* _Records provided_
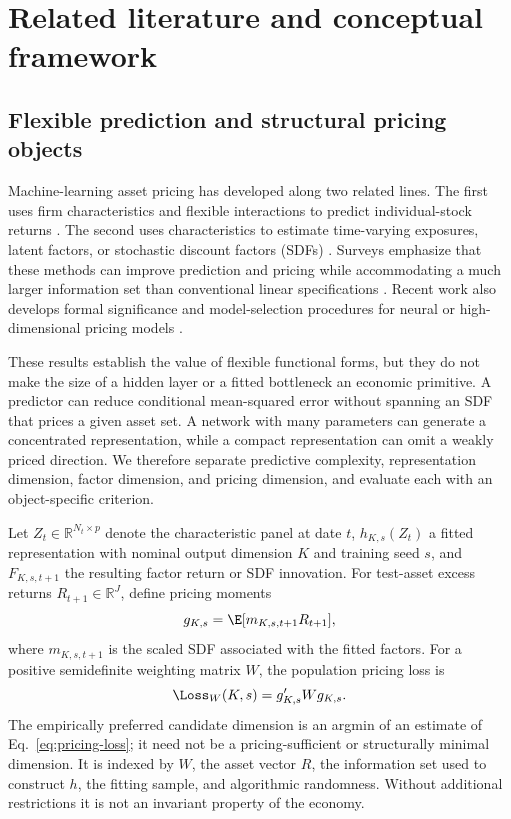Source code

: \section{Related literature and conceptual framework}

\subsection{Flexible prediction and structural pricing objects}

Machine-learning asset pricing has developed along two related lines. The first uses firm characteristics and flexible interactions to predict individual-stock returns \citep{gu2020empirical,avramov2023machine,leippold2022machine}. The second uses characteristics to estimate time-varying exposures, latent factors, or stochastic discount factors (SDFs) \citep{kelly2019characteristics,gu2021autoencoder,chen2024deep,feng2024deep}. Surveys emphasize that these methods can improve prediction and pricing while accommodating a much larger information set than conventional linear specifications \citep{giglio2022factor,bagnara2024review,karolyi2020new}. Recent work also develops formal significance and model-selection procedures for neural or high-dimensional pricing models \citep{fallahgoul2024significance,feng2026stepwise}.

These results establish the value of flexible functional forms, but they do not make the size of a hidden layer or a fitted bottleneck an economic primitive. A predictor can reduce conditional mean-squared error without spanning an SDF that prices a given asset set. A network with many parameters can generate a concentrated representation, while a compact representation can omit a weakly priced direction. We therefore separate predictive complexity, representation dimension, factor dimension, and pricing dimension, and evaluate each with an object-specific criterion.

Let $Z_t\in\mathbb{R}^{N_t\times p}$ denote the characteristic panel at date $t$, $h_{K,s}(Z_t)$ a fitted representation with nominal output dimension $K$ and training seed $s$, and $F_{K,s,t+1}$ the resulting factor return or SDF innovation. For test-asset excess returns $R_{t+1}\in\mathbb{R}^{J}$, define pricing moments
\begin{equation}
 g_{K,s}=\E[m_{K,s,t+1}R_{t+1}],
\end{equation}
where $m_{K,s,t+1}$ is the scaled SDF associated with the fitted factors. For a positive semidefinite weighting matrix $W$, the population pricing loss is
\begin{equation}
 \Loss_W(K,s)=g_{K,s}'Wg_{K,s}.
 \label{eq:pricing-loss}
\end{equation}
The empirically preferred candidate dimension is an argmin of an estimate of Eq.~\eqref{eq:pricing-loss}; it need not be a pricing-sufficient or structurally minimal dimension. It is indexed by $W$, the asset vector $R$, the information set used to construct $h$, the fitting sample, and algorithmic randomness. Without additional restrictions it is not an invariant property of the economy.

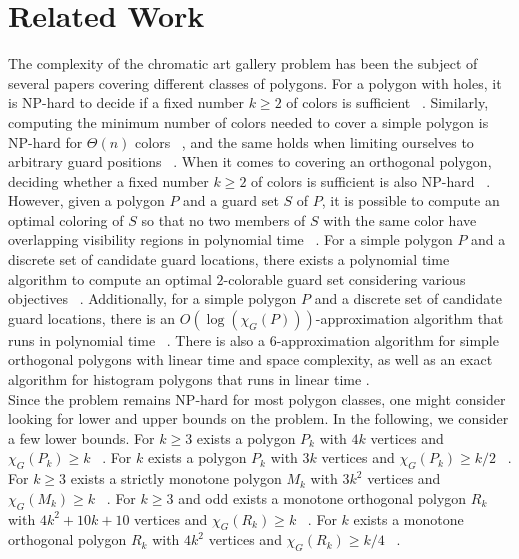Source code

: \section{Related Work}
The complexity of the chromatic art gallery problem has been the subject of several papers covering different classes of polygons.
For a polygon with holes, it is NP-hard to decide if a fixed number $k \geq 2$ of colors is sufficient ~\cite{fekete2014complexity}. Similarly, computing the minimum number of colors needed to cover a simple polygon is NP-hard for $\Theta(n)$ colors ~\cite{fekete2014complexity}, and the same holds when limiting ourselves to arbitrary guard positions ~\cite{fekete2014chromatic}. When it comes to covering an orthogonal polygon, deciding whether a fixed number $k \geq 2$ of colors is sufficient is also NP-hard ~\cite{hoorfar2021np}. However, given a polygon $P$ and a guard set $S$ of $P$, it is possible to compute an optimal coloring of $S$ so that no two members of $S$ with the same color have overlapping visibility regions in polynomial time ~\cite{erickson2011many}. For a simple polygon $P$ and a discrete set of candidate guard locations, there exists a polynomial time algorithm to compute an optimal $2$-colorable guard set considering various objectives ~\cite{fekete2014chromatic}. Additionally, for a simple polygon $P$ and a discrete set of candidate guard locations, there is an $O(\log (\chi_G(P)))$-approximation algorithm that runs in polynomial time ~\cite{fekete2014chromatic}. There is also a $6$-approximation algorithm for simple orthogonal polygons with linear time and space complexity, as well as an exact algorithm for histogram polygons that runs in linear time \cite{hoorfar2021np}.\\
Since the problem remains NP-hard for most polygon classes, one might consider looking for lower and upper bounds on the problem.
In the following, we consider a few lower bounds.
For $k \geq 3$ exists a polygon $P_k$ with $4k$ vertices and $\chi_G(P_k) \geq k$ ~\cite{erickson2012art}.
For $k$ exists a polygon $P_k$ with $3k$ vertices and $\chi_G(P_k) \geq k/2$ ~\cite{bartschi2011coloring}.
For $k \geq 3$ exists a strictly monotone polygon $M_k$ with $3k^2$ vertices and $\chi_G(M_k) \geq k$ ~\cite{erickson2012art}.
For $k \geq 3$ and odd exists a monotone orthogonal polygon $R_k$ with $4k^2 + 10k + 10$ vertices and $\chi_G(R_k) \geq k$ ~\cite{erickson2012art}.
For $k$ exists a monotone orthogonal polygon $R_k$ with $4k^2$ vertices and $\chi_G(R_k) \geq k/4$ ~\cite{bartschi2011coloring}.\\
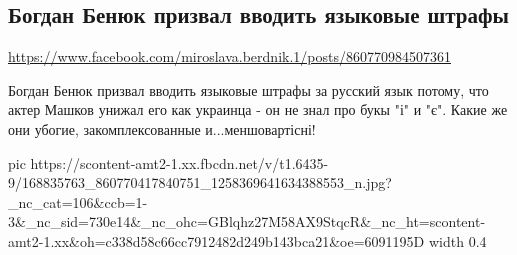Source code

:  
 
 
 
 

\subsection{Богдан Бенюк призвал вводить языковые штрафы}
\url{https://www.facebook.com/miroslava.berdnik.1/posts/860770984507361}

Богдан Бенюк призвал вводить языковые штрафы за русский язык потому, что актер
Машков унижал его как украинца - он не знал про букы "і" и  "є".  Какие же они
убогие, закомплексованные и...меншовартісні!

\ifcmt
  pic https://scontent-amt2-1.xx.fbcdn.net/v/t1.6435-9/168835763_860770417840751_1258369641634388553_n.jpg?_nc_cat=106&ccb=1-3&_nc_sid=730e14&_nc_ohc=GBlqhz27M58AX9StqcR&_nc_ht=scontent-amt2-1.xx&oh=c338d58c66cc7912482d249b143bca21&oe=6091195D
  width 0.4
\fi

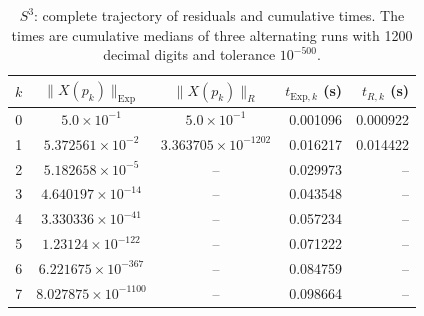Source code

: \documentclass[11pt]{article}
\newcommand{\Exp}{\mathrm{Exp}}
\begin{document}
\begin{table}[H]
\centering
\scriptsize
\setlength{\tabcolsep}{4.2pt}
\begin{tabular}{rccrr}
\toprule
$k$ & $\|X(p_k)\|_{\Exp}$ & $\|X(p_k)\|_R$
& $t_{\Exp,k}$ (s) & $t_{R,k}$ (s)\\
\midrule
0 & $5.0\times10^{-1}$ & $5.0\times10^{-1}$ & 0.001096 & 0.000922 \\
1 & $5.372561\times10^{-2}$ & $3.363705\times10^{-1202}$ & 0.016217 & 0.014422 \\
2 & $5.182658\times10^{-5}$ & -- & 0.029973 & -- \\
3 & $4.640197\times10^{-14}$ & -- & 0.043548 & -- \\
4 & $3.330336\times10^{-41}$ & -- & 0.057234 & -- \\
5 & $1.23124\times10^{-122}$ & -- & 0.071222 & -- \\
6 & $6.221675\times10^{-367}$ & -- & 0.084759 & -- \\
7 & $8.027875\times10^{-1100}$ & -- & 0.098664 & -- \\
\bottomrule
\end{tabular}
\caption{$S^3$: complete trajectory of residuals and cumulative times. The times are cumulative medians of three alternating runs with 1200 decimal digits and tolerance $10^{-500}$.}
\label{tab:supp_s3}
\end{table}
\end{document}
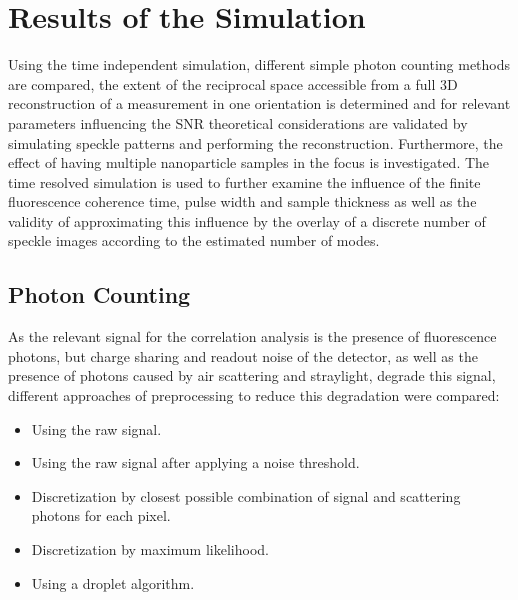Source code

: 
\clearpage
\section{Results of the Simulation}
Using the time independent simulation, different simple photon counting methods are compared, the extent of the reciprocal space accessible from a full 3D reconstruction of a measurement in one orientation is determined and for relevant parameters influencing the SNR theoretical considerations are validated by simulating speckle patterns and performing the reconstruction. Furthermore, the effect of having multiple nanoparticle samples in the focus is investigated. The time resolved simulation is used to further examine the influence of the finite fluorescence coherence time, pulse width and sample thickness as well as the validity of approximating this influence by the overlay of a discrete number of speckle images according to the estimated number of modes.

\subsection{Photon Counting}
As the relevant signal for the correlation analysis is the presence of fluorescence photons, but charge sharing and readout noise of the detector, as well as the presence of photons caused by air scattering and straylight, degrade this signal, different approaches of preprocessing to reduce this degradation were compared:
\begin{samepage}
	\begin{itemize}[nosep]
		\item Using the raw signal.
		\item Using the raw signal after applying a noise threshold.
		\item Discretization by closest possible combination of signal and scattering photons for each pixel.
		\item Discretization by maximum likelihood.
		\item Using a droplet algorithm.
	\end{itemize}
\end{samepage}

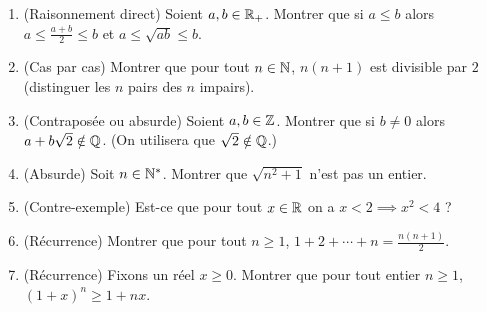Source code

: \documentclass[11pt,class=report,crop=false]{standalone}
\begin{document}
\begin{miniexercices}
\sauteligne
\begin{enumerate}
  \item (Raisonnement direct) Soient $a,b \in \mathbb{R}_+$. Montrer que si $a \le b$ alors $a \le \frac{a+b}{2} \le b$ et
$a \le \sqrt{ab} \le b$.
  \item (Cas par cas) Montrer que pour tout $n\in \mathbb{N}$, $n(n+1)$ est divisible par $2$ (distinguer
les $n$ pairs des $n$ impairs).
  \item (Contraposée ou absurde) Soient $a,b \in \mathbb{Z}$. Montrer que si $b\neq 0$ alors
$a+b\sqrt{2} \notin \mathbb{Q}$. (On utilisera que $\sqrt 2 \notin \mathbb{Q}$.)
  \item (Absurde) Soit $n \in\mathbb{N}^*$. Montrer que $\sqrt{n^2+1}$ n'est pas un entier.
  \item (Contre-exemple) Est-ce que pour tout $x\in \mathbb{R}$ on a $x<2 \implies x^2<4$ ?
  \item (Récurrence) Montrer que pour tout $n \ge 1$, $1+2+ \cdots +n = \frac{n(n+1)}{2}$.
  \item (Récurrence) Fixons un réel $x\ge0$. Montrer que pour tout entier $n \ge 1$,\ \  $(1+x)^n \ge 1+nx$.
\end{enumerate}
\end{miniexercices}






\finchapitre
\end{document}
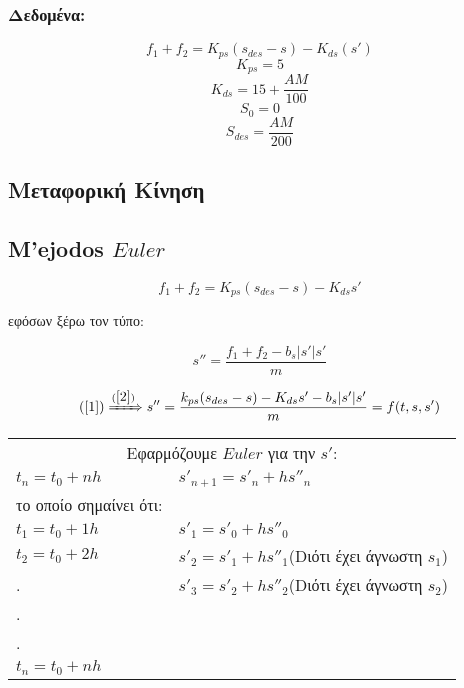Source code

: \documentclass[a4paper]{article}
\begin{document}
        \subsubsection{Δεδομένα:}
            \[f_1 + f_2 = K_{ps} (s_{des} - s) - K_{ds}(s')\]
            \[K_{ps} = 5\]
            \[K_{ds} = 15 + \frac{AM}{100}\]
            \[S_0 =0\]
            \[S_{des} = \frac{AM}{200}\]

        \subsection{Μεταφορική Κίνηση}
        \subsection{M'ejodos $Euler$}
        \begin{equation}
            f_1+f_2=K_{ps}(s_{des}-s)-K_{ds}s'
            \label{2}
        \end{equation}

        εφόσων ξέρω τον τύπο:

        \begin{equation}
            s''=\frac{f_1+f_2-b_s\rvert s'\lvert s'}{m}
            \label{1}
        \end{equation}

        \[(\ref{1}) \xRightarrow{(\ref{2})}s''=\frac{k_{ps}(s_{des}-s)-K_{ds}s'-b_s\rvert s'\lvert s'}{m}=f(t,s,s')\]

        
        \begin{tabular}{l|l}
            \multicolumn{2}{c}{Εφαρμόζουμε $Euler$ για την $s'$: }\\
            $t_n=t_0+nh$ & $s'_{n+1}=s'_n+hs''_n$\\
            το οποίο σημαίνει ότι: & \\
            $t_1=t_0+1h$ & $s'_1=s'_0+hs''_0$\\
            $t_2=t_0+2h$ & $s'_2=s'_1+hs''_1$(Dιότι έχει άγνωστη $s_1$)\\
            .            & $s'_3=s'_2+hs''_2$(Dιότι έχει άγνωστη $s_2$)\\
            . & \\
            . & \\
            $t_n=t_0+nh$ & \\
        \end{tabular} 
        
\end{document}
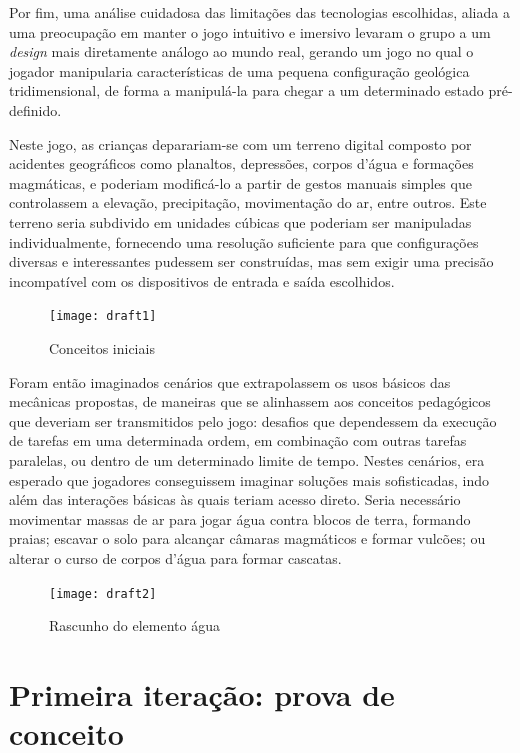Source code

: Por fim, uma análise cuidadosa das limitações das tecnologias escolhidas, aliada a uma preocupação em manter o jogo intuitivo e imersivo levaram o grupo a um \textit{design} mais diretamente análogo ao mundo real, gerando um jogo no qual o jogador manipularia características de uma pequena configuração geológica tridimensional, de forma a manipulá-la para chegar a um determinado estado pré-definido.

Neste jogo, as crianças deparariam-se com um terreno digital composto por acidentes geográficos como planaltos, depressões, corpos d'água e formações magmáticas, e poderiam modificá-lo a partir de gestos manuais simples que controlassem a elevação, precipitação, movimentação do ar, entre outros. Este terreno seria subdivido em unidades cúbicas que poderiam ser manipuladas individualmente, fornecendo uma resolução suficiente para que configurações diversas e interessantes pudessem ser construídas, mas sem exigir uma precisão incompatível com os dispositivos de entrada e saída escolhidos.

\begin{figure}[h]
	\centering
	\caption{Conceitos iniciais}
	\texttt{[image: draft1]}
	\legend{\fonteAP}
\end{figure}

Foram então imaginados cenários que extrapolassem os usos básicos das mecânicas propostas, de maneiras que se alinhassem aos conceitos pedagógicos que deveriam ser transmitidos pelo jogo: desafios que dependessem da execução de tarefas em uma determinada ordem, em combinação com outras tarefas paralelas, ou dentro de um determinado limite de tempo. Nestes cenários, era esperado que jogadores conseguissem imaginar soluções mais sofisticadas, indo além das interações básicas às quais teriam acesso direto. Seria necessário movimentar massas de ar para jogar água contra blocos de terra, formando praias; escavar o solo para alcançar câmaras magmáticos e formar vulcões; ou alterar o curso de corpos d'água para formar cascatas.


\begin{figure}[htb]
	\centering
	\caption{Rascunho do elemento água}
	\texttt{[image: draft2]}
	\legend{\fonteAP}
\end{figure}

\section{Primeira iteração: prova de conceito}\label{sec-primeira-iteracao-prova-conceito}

* _Aim of the exercise_
Please write out exactly, and only, the lines from the beginning of the entries through the line containing "prediction and structural", including both and skipping all pictures.

* _Result of the task_
Source code

: \section{Related literature and conceptual framework}

\subsection{Flexible prediction and structural pricing objects}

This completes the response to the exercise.